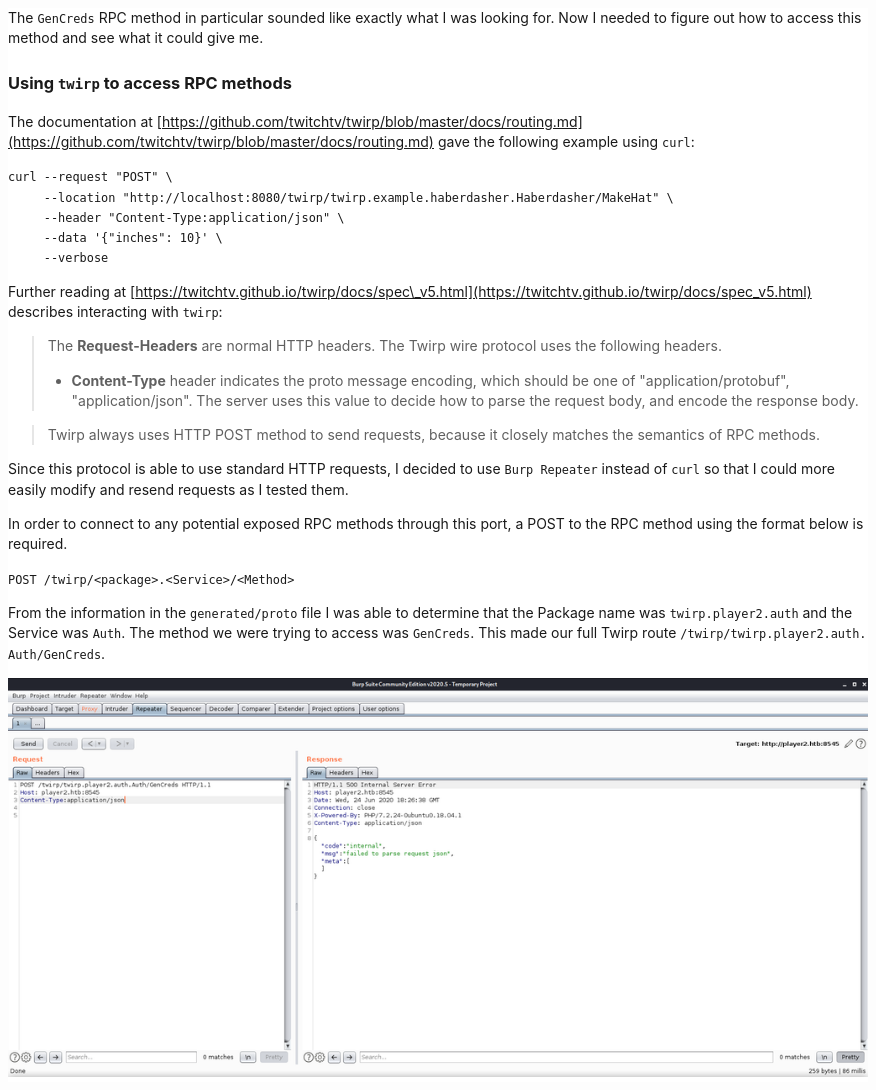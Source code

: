 The `GenCreds` RPC method in particular sounded like exactly what I was looking for.  Now I needed to figure out how to access this method and see what it could give me.

### Using `twirp` to access RPC methods

The documentation at [https://github.com/twitchtv/twirp/blob/master/docs/routing.md](https://github.com/twitchtv/twirp/blob/master/docs/routing.md) gave the following example using `curl`:

```text
curl --request "POST" \
     --location "http://localhost:8080/twirp/twirp.example.haberdasher.Haberdasher/MakeHat" \
     --header "Content-Type:application/json" \
     --data '{"inches": 10}' \
     --verbose
```

Further reading at [https://twitchtv.github.io/twirp/docs/spec\_v5.html](https://twitchtv.github.io/twirp/docs/spec_v5.html) describes interacting with `twirp`: 

> The **Request-Headers** are normal HTTP headers. The Twirp wire protocol uses the following headers.
>
> * **Content-Type** header indicates the proto message encoding, which should be one of "application/protobuf", "application/json". The server uses this value to decide how to parse the request body, and encode the response body.

> Twirp always uses HTTP POST method to send requests, because it closely matches the semantics of RPC methods.

Since this protocol is able to use standard HTTP requests, I decided to use `Burp Repeater` instead of `curl` so that I could more easily modify and resend requests as I tested them.  

In order to connect to any potential exposed RPC methods through this port, a POST to the RPC method using the format below is required.

```text
POST /twirp/<package>.<Service>/<Method>
```

From the information in the `generated/proto` file I was able to determine that the Package name was `twirp.player2.auth` and the Service was `Auth`.  The method we were trying to access was `GenCreds`.  This made our full Twirp route `/twirp/twirp.player2.auth.Auth/GenCreds`. 

![](/assets/img/failed-to-parse-request-json.png)
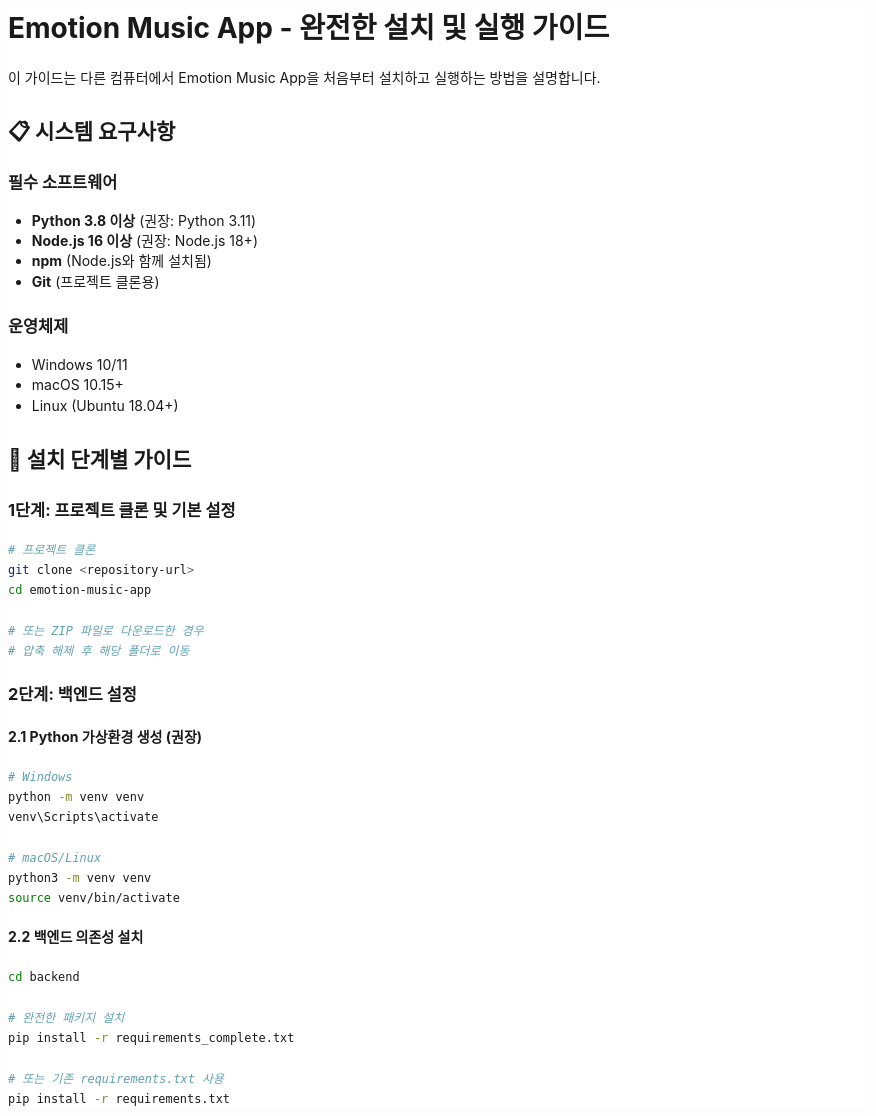 # Emotion Music App - 완전한 설치 및 실행 가이드

이 가이드는 다른 컴퓨터에서 Emotion Music App을 처음부터 설치하고 실행하는 방법을 설명합니다.

## 📋 시스템 요구사항

### 필수 소프트웨어
- **Python 3.8 이상** (권장: Python 3.11)
- **Node.js 16 이상** (권장: Node.js 18+)
- **npm** (Node.js와 함께 설치됨)
- **Git** (프로젝트 클론용)

### 운영체제
- Windows 10/11
- macOS 10.15+
- Linux (Ubuntu 18.04+)

## 🚀 설치 단계별 가이드

### 1단계: 프로젝트 클론 및 기본 설정

```bash
# 프로젝트 클론
git clone <repository-url>
cd emotion-music-app

# 또는 ZIP 파일로 다운로드한 경우
# 압축 해제 후 해당 폴더로 이동
```

### 2단계: 백엔드 설정

#### 2.1 Python 가상환경 생성 (권장)
```bash
# Windows
python -m venv venv
venv\Scripts\activate

# macOS/Linux
python3 -m venv venv
source venv/bin/activate
```

#### 2.2 백엔드 의존성 설치
```bash
cd backend

# 완전한 패키지 설치
pip install -r requirements_complete.txt

# 또는 기존 requirements.txt 사용
pip install -r requirements.txt
```

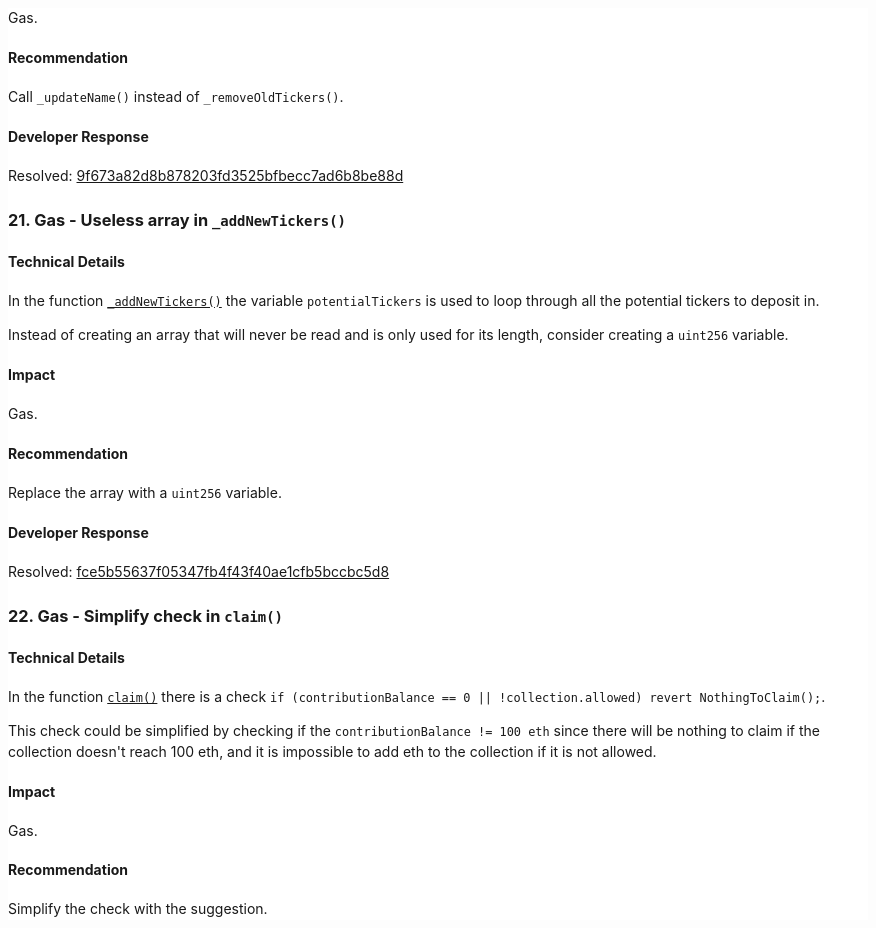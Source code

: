 Gas.

#### Recommendation

Call `_updateName()` instead of `_removeOldTickers()`.

#### Developer Response


Resolved: [9f673a82d8b878203fd3525bfbecc7ad6b8be88d](https://github.com/HeroglyphEVM/Obelisk/pull/19/commits/9f673a82d8b878203fd3525bfbecc7ad6b8be88d)


### 21. Gas - Useless array in `_addNewTickers()`

#### Technical Details

In the function [`_addNewTickers()`](https://github.com/HeroglyphEVM/Obelisk/blob/74ca9c65a1d93d2b0fbd0c15225ea500a0291353/src/services/nft/ObeliskHashmask.sol#L87-L87) the variable `potentialTickers` is used to loop through all the potential tickers to deposit in.

Instead of creating an array that will never be read and is only used for its length, consider creating a `uint256` variable.

#### Impact

Gas.

#### Recommendation

Replace the array with a `uint256` variable.

#### Developer Response
Resolved: [fce5b55637f05347fb4f43f40ae1cfb5bccbc5d8](https://github.com/HeroglyphEVM/Obelisk/pull/19/commits/fce5b55637f05347fb4f43f40ae1cfb5bccbc5d8)



### 22. Gas - Simplify check in `claim()`

#### Technical Details

In the function [`claim()`](https://github.com/HeroglyphEVM/Obelisk/blob/74ca9c65a1d93d2b0fbd0c15225ea500a0291353/src/services/nft/ObeliskRegistry.sol#L241-L241) there is a check `if (contributionBalance == 0 || !collection.allowed) revert NothingToClaim();`.

This check could be simplified by checking if the `contributionBalance != 100 eth` since there will be nothing to claim if the collection doesn't reach 100 eth, and it is impossible to add eth to the collection if it is not allowed.

#### Impact

Gas.

#### Recommendation

Simplify the check with the suggestion.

---

• **WORK ITEM**
From the opening line of the entries, copy each line exactly until the line with "- **Node.js 16 이상** (권장: Node.js 18+)", which is copied as well; leave out pictures.

• **YOUR RESPONSE**
Source code

: The `GenCreds` RPC method in particular sounded like exactly what I was looking for.  Now I needed to figure out how to access this method and see what it could give me.

### Using `twirp` to access RPC methods

The documentation at [https://github.com/twitchtv/twirp/blob/master/docs/routing.md](https://github.com/twitchtv/twirp/blob/master/docs/routing.md) gave the following example using `curl`:

```text
curl --request "POST" \
     --location "http://localhost:8080/twirp/twirp.example.haberdasher.Haberdasher/MakeHat" \
     --header "Content-Type:application/json" \
     --data '{"inches": 10}' \
     --verbose
```

Further reading at [https://twitchtv.github.io/twirp/docs/spec\_v5.html](https://twitchtv.github.io/twirp/docs/spec_v5.html) describes interacting with `twirp`: 

> The **Request-Headers** are normal HTTP headers. The Twirp wire protocol uses the following headers.
>
> * **Content-Type** header indicates the proto message encoding, which should be one of "application/protobuf", "application/json". The server uses this value to decide how to parse the request body, and encode the response body.

> Twirp always uses HTTP POST method to send requests, because it closely matches the semantics of RPC methods.

Since this protocol is able to use standard HTTP requests, I decided to use `Burp Repeater` instead of `curl` so that I could more easily modify and resend requests as I tested them.  

In order to connect to any potential exposed RPC methods through this port, a POST to the RPC method using the format below is required.

```text
POST /twirp/<package>.<Service>/<Method>
```

From the information in the `generated/proto` file I was able to determine that the Package name was `twirp.player2.auth` and the Service was `Auth`.  The method we were trying to access was `GenCreds`.  This made our full Twirp route `/twirp/twirp.player2.auth.Auth/GenCreds`. 

![](/assets/img/failed-to-parse-request-json.png)
 # Emotion Music App - 완전한 설치 및 실행 가이드

이 가이드는 다른 컴퓨터에서 Emotion Music App을 처음부터 설치하고 실행하는 방법을 설명합니다.

## 📋 시스템 요구사항

### 필수 소프트웨어
- **Python 3.8 이상** (권장: Python 3.11)
- **Node.js 16 이상** (권장: Node.js 18+)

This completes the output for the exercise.